U.S. Stampless Folded Letters & Covers 1840’s.
Largest Size: 3 x 5 3/4 in. (folded)
This lot consists of three stampless folded letters and covers from the 1840’s, all addressed to Nathan Ellis, a captain in the state militia from Blue Hill, Maine, a small town with less than 1500 people in the 1830’s. The three folded letters are from 1842, 1845, and 1846, and two of the covers have nice Paid 5 cancels from Blue Hill.
There are also two folded letters with family records for the Ellis family that go back to 1772 and a folded letter for the family of Reuben Sewell that goes back to 1781 (with a final entry date of 1835), and six cartes de visite photos of members of the Ellis family that probably date to the 1870’s.

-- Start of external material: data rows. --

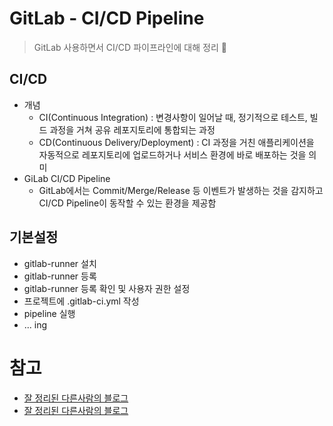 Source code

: # GitLab - CI/CD Pipeline
> GitLab 사용하면서 CI/CD 파이프라인에 대해 정리 📝


## CI/CD
+ 개념
   + CI(Continuous Integration) : 변경사항이 일어날 때, 정기적으로 테스트, 빌드 과정을 거쳐 공유 레포지토리에 통합되는 과정 
   + CD(Continuous Delivery/Deployment) : CI 과정을 거친 애플리케이션을 자동적으로 레포지토리에 업로드하거나 서비스 환경에 바로 배포하는 것을 의미
+ GiLab CI/CD Pipeline
   + GitLab에서는 Commit/Merge/Release 등 이벤트가 발생하는 것을 감지하고 CI/CD Pipeline이 동작할 수 있는 환경을 제공함

## 기본설정
+ gitlab-runner 설치
+ gitlab-runner 등록
+ gitlab-runner 등록 확인 및 사용자 권한 설정
+ 프로젝트에 .gitlab-ci.yml 작성
+ pipeline 실행
+ ... ing



# 참고
+ [잘 정리된 다른사람의 블로그](https://velog.io/@leesomyoung/CICD%EB%A5%BC-%EC%9C%84%ED%95%9C-gitlab-pipeline-%EA%B5%AC%EC%B6%95%ED%95%98%EA%B8%B0)
+ [잘 정리된 다른사람의 블로그](https://sg-choi.tistory.com/552)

Stampless folded covers were used to mail letters before stamps were invented.
People wrote a letter and folded the paper to create a secure packet without an envelope, the papers were sealed and held together with candle wax, the postmaster would write how much was due to send the letter and apply a hand-stamped marking on the outside of the folded letter, and the postmark would contain the name of the town where the letter originated.
Ellis was part of the Aroostook Expedition, an armed civil posse dispatched by the state of Maine to arrest Canadian lumberjacks who were trying to harvest valuable white pine trees in the Aroostook and St. John River valleys in Maine. This happened between 1838 - 1839: the Maine legislature viewed this as theft of American resources and an invasion of American sovereignty, so the legislature authorized a Maine land agent and local sheriff to form a volunteer militia, Ellis was a captain in this militia.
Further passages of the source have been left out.